Stored records
- - -
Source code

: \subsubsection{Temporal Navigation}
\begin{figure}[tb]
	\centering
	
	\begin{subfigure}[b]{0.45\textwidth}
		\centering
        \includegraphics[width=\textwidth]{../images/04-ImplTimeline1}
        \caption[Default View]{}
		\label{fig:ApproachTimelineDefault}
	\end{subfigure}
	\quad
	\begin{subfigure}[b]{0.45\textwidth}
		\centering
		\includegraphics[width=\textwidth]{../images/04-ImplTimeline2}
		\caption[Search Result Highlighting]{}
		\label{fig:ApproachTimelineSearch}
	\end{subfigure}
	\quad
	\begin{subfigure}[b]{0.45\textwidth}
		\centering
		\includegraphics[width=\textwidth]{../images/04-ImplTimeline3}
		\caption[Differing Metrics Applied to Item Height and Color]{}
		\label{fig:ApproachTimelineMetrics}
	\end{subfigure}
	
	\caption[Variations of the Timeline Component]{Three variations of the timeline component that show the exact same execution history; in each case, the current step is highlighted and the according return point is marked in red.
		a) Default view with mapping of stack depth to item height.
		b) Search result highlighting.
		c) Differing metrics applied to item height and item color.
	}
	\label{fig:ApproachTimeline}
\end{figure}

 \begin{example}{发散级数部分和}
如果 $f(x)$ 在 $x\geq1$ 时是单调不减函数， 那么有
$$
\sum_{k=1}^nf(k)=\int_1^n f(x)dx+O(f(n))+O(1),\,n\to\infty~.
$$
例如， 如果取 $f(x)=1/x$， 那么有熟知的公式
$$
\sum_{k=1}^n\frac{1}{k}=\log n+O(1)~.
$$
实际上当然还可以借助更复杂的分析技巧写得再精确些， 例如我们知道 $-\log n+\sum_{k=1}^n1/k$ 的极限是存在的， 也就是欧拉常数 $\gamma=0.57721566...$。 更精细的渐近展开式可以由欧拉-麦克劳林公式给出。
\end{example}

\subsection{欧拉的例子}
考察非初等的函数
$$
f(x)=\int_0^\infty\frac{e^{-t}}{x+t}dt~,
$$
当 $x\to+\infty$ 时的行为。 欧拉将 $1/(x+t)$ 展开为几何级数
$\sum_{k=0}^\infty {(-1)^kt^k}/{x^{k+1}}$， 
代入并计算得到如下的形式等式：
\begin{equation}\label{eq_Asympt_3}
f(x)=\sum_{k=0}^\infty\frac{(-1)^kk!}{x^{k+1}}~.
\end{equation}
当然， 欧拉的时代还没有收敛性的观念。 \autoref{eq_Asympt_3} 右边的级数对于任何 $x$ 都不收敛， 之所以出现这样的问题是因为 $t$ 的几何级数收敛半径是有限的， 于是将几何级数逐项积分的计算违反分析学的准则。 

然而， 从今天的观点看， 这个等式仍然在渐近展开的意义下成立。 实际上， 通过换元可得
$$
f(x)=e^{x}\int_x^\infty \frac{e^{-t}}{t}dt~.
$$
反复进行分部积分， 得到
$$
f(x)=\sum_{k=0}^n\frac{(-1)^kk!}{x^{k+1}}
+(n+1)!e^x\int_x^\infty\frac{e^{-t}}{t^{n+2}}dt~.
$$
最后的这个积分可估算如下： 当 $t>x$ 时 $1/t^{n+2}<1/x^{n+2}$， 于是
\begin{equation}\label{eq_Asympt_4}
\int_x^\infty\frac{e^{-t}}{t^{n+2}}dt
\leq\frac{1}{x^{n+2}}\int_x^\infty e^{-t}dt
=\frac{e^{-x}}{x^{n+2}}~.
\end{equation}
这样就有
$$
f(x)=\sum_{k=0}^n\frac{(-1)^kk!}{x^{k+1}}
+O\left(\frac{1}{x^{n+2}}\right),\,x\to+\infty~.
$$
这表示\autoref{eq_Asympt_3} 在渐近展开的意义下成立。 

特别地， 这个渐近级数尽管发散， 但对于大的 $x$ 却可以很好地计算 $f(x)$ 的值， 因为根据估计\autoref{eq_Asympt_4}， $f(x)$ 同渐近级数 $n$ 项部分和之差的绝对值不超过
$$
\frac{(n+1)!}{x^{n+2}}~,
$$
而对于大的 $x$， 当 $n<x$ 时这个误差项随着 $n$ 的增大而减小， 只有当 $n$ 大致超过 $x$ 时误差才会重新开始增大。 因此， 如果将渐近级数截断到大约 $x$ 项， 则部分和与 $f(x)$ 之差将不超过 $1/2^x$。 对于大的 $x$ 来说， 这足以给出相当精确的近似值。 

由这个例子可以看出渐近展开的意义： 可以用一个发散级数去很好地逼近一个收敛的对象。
- - -
● WHAT IS EXPECTED: Please copy out each entry exactly as it appears above.

● ANSWER SECTION:
Source code

: \subsubsection{Temporal Navigation}
\begin{figure}[tb]
	\centering
	
	\begin{subfigure}[b]{0.45\textwidth}
		\centering
        \includegraphics[width=\textwidth]{../images/04-ImplTimeline1}
        \caption[Default View]{}
		\label{fig:ApproachTimelineDefault}
	\end{subfigure}
	\quad
	\begin{subfigure}[b]{0.45\textwidth}
		\centering
		\includegraphics[width=\textwidth]{../images/04-ImplTimeline2}
		\caption[Search Result Highlighting]{}
		\label{fig:ApproachTimelineSearch}
	\end{subfigure}
	\quad
	\begin{subfigure}[b]{0.45\textwidth}
		\centering
		\includegraphics[width=\textwidth]{../images/04-ImplTimeline3}
		\caption[Differing Metrics Applied to Item Height and Color]{}
		\label{fig:ApproachTimelineMetrics}
	\end{subfigure}
	
	\caption[Variations of the Timeline Component]{Three variations of the timeline component that show the exact same execution history; in each case, the current step is highlighted and the according return point is marked in red.
		a) Default view with mapping of stack depth to item height.
		b) Search result highlighting.
		c) Differing metrics applied to item height and item color.
	}
	\label{fig:ApproachTimeline}
\end{figure}

 \begin{example}{发散级数部分和}
如果 $f(x)$ 在 $x\geq1$ 时是单调不减函数， 那么有
$$
\sum_{k=1}^nf(k)=\int_1^n f(x)dx+O(f(n))+O(1),\,n\to\infty~.
$$
例如， 如果取 $f(x)=1/x$， 那么有熟知的公式
$$
\sum_{k=1}^n\frac{1}{k}=\log n+O(1)~.
$$
实际上当然还可以借助更复杂的分析技巧写得再精确些， 例如我们知道 $-\log n+\sum_{k=1}^n1/k$ 的极限是存在的， 也就是欧拉常数 $\gamma=0.57721566...$。 更精细的渐近展开式可以由欧拉-麦克劳林公式给出。
\end{example}

\subsection{欧拉的例子}
考察非初等的函数
$$
f(x)=\int_0^\infty\frac{e^{-t}}{x+t}dt~,
$$
当 $x\to+\infty$ 时的行为。 欧拉将 $1/(x+t)$ 展开为几何级数
$\sum_{k=0}^\infty {(-1)^kt^k}/{x^{k+1}}$， 
代入并计算得到如下的形式等式：
\begin{equation}\label{eq_Asympt_3}
f(x)=\sum_{k=0}^\infty\frac{(-1)^kk!}{x^{k+1}}~.
\end{equation}
当然， 欧拉的时代还没有收敛性的观念。 \autoref{eq_Asympt_3} 右边的级数对于任何 $x$ 都不收敛， 之所以出现这样的问题是因为 $t$ 的几何级数收敛半径是有限的， 于是将几何级数逐项积分的计算违反分析学的准则。 

然而， 从今天的观点看， 这个等式仍然在渐近展开的意义下成立。 实际上， 通过换元可得
$$
f(x)=e^{x}\int_x^\infty \frac{e^{-t}}{t}dt~.
$$
反复进行分部积分， 得到
$$
f(x)=\sum_{k=0}^n\frac{(-1)^kk!}{x^{k+1}}
+(n+1)!e^x\int_x^\infty\frac{e^{-t}}{t^{n+2}}dt~.
$$
最后的这个积分可估算如下： 当 $t>x$ 时 $1/t^{n+2}<1/x^{n+2}$， 于是
\begin{equation}\label{eq_Asympt_4}
\int_x^\infty\frac{e^{-t}}{t^{n+2}}dt
\leq\frac{1}{x^{n+2}}\int_x^\infty e^{-t}dt
=\frac{e^{-x}}{x^{n+2}}~.
\end{equation}
这样就有
$$
f(x)=\sum_{k=0}^n\frac{(-1)^kk!}{x^{k+1}}
+O\left(\frac{1}{x^{n+2}}\right),\,x\to+\infty~.
$$
这表示\autoref{eq_Asympt_3} 在渐近展开的意义下成立。 

特别地， 这个渐近级数尽管发散， 但对于大的 $x$ 却可以很好地计算 $f(x)$ 的值， 因为根据估计\autoref{eq_Asympt_4}， $f(x)$ 同渐近级数 $n$ 项部分和之差的绝对值不超过
$$
\frac{(n+1)!}{x^{n+2}}~,
$$
而对于大的 $x$， 当 $n<x$ 时这个误差项随着 $n$ 的增大而减小， 只有当 $n$ 大致超过 $x$ 时误差才会重新开始增大。 因此， 如果将渐近级数截断到大约 $x$ 项， 则部分和与 $f(x)$ 之差将不超过 $1/2^x$。 对于大的 $x$ 来说， 这足以给出相当精确的近似值。 

由这个例子可以看出渐近展开的意义： 可以用一个发散级数去很好地逼近一个收敛的对象。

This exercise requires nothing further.